▶ **EXTRACTED RECORDS**:
◇ ◇ ◇ ◇
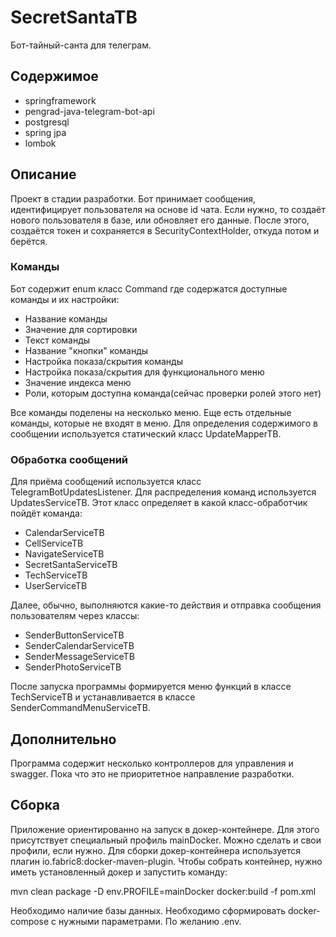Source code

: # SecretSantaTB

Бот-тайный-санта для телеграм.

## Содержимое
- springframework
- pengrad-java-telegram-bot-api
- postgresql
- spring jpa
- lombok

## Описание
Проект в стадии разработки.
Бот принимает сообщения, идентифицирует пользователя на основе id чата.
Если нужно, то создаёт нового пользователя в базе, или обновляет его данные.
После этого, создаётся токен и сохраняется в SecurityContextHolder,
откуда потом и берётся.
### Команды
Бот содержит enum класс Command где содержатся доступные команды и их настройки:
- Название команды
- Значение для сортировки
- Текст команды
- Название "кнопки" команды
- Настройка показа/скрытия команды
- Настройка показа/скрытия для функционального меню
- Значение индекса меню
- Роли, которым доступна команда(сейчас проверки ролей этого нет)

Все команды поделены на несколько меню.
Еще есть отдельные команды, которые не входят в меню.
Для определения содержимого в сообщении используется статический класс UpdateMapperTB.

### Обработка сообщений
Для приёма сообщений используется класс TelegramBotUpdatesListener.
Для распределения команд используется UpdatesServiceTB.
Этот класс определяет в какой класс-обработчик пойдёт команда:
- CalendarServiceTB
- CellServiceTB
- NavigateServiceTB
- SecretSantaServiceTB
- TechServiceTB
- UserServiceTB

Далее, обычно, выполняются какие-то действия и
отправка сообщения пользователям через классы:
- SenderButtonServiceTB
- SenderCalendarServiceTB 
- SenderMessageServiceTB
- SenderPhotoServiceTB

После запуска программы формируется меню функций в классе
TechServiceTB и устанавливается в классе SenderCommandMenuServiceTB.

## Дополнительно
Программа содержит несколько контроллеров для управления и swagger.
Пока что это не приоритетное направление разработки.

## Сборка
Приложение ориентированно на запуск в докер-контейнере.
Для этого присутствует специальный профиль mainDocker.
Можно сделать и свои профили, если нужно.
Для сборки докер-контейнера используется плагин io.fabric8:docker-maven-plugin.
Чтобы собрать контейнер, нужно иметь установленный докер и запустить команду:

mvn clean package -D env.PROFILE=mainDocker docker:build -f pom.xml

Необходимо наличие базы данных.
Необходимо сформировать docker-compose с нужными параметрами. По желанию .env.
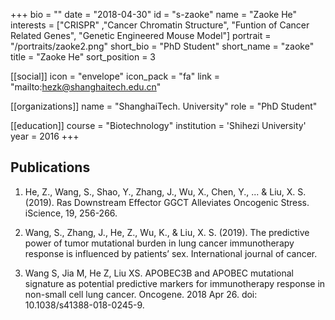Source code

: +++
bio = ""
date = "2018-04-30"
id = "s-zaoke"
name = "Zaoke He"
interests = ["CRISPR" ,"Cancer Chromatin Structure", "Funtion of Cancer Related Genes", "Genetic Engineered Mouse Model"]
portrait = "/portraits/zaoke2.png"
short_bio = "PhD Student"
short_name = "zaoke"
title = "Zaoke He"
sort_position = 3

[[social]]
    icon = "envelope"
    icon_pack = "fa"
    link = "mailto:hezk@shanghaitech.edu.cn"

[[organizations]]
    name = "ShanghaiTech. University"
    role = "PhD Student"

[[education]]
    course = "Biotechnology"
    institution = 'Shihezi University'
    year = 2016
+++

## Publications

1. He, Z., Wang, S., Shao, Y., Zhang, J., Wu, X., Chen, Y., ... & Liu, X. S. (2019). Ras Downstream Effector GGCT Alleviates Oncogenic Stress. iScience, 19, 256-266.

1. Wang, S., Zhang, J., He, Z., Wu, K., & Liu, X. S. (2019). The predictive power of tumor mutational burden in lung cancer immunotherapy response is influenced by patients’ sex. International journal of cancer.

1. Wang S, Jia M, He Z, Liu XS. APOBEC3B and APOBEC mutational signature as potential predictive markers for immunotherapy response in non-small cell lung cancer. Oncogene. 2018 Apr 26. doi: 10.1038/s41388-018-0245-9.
◇ ◇ ◇ ◇
▶ **WHAT IS NEEDED**: The first line of the entries, the line containing "Все команды поделены на несколько меню.", and every line between them are to be output exactly; pictures are not.

▶ **RESULT OF THIS EXERCISE**:
Source code

: # SecretSantaTB

Бот-тайный-санта для телеграм.

## Содержимое
- springframework
- pengrad-java-telegram-bot-api
- postgresql
- spring jpa
- lombok

## Описание
Проект в стадии разработки.
Бот принимает сообщения, идентифицирует пользователя на основе id чата.
Если нужно, то создаёт нового пользователя в базе, или обновляет его данные.
После этого, создаётся токен и сохраняется в SecurityContextHolder,
откуда потом и берётся.
### Команды
Бот содержит enum класс Command где содержатся доступные команды и их настройки:
- Название команды
- Значение для сортировки
- Текст команды
- Название "кнопки" команды
- Настройка показа/скрытия команды
- Настройка показа/скрытия для функционального меню
- Значение индекса меню
- Роли, которым доступна команда(сейчас проверки ролей этого нет)

Все команды поделены на несколько меню.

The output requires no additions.